Lisbon, Portugal, Aug 3, 2023 / 08:30 am (CNA).
“When you preach the real Christ, not a watered-down Christ, it lights a fire in people,” Bishop Robert Barron said to applause from tens of thousands of young people at a World Youth Day gathering in Lisbon, Portugal, on Wednesday evening.
The event, hosted by the U.S. bishops’ conference, culminated in a eucharistic procession and holy hour, which prompted a profound silence among a crowd that had been singing, dancing, cheering, and chanting “U.S.A.” just an hour before.
An estimated more than 10,000 teens, young adults, and their leaders, as well as 30-some U.S. bishops, adored the Eucharist to silence, worship music, and meditations in Lisbon’s Parque da Quinta das Conchas e dos Lilases Aug. 2.
The national gathering for U.S. pilgrims to WYD also attracted some people from outside North America, including some German, Austrian, and Irish pilgrims, who came to the event to hear the keynote delivered by Barron of the Diocese of Winona-Rochester, Minnesota.
In his speech, Barron emphasized that every person has a unique mission from God and that money and popularity are not what will make you happy.
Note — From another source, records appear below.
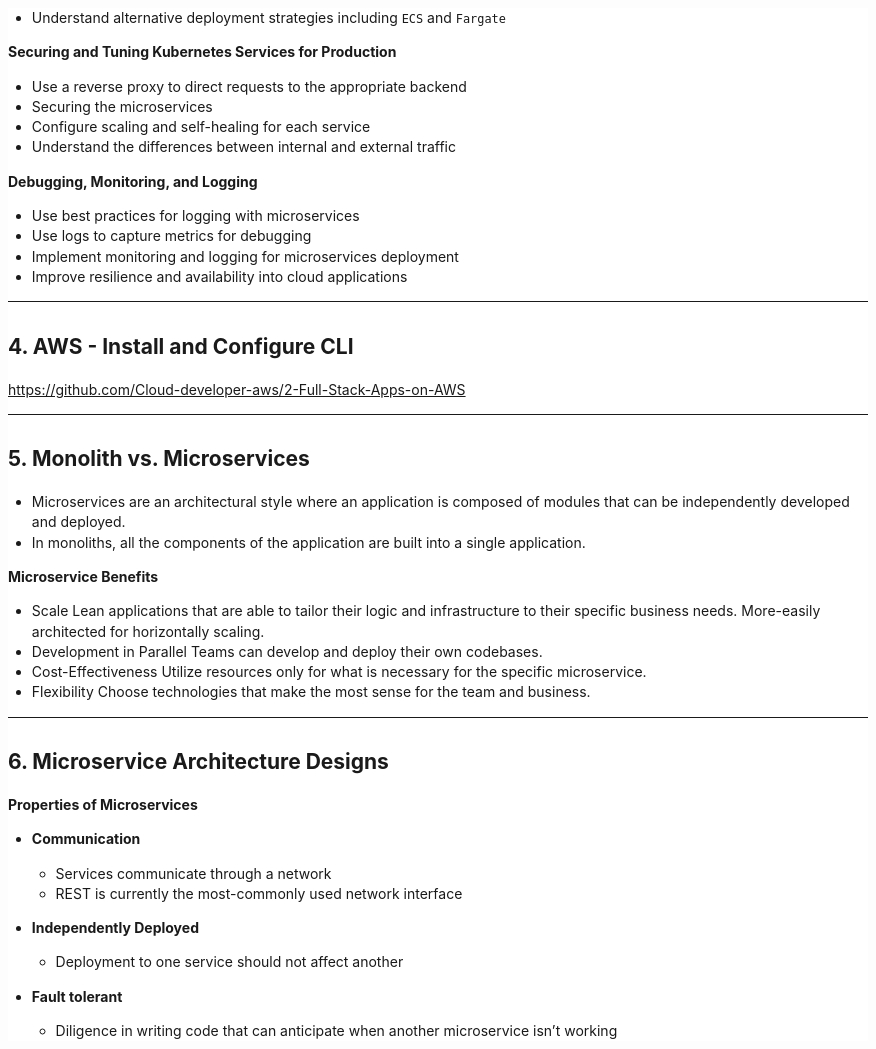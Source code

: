 - Understand alternative deployment strategies including `ECS` and `Fargate`

**Securing and Tuning Kubernetes Services for Production**
- Use a reverse proxy to direct requests to the appropriate backend
- Securing the microservices
- Configure scaling and self-healing for each service
- Understand the differences between internal and external traffic

**Debugging, Monitoring, and Logging** 
- Use best practices for logging with microservices
- Use logs to capture metrics for debugging
-  Implement monitoring and logging for microservices deployment
- Improve resilience and availability into cloud applications

<hr>
<a name='schema4'></a>


## 4. AWS - Install and Configure CLI

https://github.com/Cloud-developer-aws/2-Full-Stack-Apps-on-AWS


<hr>
<a name='schema5'></a>

## 5. Monolith vs. Microservices

- Microservices are an architectural style where an application is composed of modules that can be independently developed and deployed.
- In monoliths, all the components of the application are built into a single application.

**Microservice Benefits**
- Scale Lean applications that are able to tailor their logic and infrastructure to their specific business needs. More-easily architected for horizontally scaling.
- Development in Parallel Teams can develop and deploy their own codebases.
- Cost-Effectiveness Utilize resources only for what is necessary for the specific microservice.
- Flexibility Choose technologies that make the most sense for the team and business.


<hr>
<a name='schema6'></a>

## 6. Microservice Architecture Designs

**Properties of Microservices**

- **Communication**
  - Services communicate through a network
  - REST is currently the most-commonly used network interface

- **Independently Deployed**
  - Deployment to one service should not affect another

- **Fault tolerant**
  - Diligence in writing code that can anticipate when another microservice isn’t working

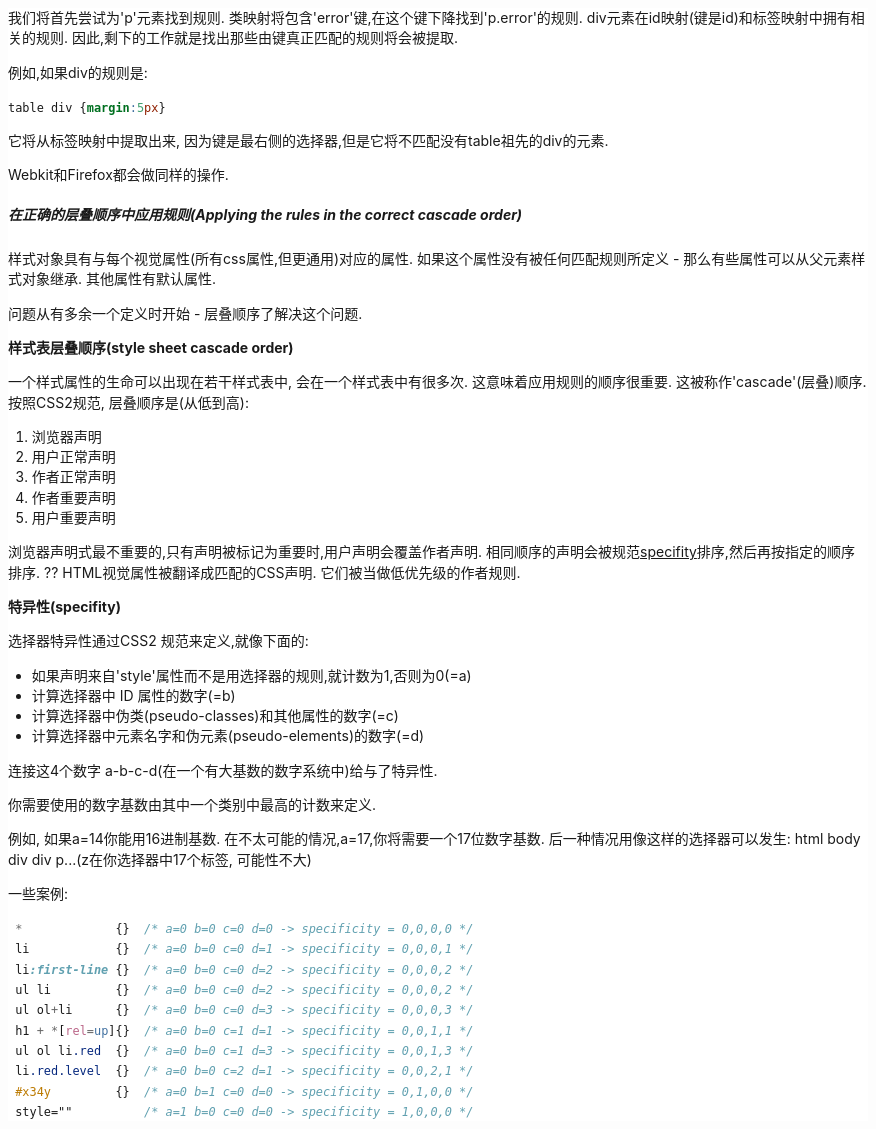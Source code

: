 我们将首先尝试为'p'元素找到规则. 类映射将包含'error'键,在这个键下降找到'p.error'的规则. div元素在id映射(键是id)和标签映射中拥有相关的规则. 因此,剩下的工作就是找出那些由键真正匹配的规则将会被提取.

例如,如果div的规则是:

```css
table div {margin:5px}
```

它将从标签映射中提取出来, 因为键是最右侧的选择器,但是它将不匹配没有table祖先的div的元素.

Webkit和Firefox都会做同样的操作.

##### **在正确的层叠顺序中应用规则(Applying the rules in the correct cascade order)**

样式对象具有与每个视觉属性(所有css属性,但更通用)对应的属性. 如果这个属性没有被任何匹配规则所定义 - 那么有些属性可以从父元素样式对象继承. 其他属性有默认属性.

问题从有多余一个定义时开始 - 层叠顺序了解决这个问题.

**样式表层叠顺序(style sheet cascade order)**

一个样式属性的生命可以出现在若干样式表中, 会在一个样式表中有很多次. 这意味着应用规则的顺序很重要. 这被称作'cascade'(层叠)顺序. 按照CSS2规范, 层叠顺序是(从低到高):

1. 浏览器声明
2. 用户正常声明
3. 作者正常声明
4. 作者重要声明
5. 用户重要声明

浏览器声明式最不重要的,只有声明被标记为重要时,用户声明会覆盖作者声明. 相同顺序的声明会被规范[specifity](http://taligarsiel.com/Projects/howbrowserswork1.htm#specifity)排序,然后再按指定的顺序排序. ?? HTML视觉属性被翻译成匹配的CSS声明. 它们被当做低优先级的作者规则.



**特异性(specifity)**

选择器特异性通过CSS2 规范来定义,就像下面的:

* 如果声明来自'style'属性而不是用选择器的规则,就计数为1,否则为0(=a)
* 计算选择器中 ID 属性的数字(=b)
* 计算选择器中伪类(pseudo-classes)和其他属性的数字(=c)
* 计算选择器中元素名字和伪元素(pseudo-elements)的数字(=d)

连接这4个数字 a-b-c-d(在一个有大基数的数字系统中)给与了特异性.

你需要使用的数字基数由其中一个类别中最高的计数来定义.

例如, 如果a=14你能用16进制基数. 在不太可能的情况,a=17,你将需要一个17位数字基数. 后一种情况用像这样的选择器可以发生: html body div div p...(z在你选择器中17个标签, 可能性不大)

一些案例:

```css
 *             {}  /* a=0 b=0 c=0 d=0 -> specificity = 0,0,0,0 */
 li            {}  /* a=0 b=0 c=0 d=1 -> specificity = 0,0,0,1 */
 li:first-line {}  /* a=0 b=0 c=0 d=2 -> specificity = 0,0,0,2 */
 ul li         {}  /* a=0 b=0 c=0 d=2 -> specificity = 0,0,0,2 */
 ul ol+li      {}  /* a=0 b=0 c=0 d=3 -> specificity = 0,0,0,3 */
 h1 + *[rel=up]{}  /* a=0 b=0 c=1 d=1 -> specificity = 0,0,1,1 */
 ul ol li.red  {}  /* a=0 b=0 c=1 d=3 -> specificity = 0,0,1,3 */
 li.red.level  {}  /* a=0 b=0 c=2 d=1 -> specificity = 0,0,2,1 */
 #x34y         {}  /* a=0 b=1 c=0 d=0 -> specificity = 0,1,0,0 */
 style=""          /* a=1 b=0 c=0 d=0 -> specificity = 1,0,0,0 */
```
“What will make you happy is finding your mission,” he said.
The almost three-hour event began with musical performances by DJ Ivan Diaz and Catholic worship music artist PJ Anderson.
Tony Meléndez, a Nicaraguan-American guitar player and singer-songwriter born without arms, also played. Meléndez played the guitar with his feet in a special performance for St. John Paul II in September 1987. John Paul II, visibly moved, embraced the musician.
An enthusiastic crowd waving U.S., state, and diocesan flags danced and sang along to the music.
The three artists also provided background music in English and Spanish during parts of eucharistic adoration.
The evening closed with a “vocations call” from Bishop Edward Burns of Dallas. He started by explaining that based on U.S. surveys, an estimated 38% of men in the priesthood, and women and men in religious life, attended a World Youth Day.
He invited any of the young people present considering a priestly or religious vocation to stand or raise their hands to be recognized and applauded. He said those present, including the bishops, would be praying for the many youth who raised their hands.
“Our future religious brothers and sisters, 38%, are here in our midst!” Burns pronounced to the sound of cheers. Most of the bishops seated on the stage gave a standing ovation to the young people in the crowd.
Earlier in the evening, the U.S. bishops’ conference had handed out holy cards with an icon of the face of Jesus and a QR code on the back to be scanned to find out more information about vocations.
More than 28,600 teens and young adults, most between the ages of 18 and 25, and their leaders traveled from across the United States to attend World Youth Day 2023, according to the bishops’ conference.
In addition to numerous priests and religious brothers and sisters, 61 U.S. bishops also traveled to Lisbon, many of whom were present at the Aug. 2 national gathering.
More than 35 bishops from the U.S. are also leading some of WYD’s daily “Rise Up!” sessions Aug. 2–4, which are intended to be conversation-style catechesis.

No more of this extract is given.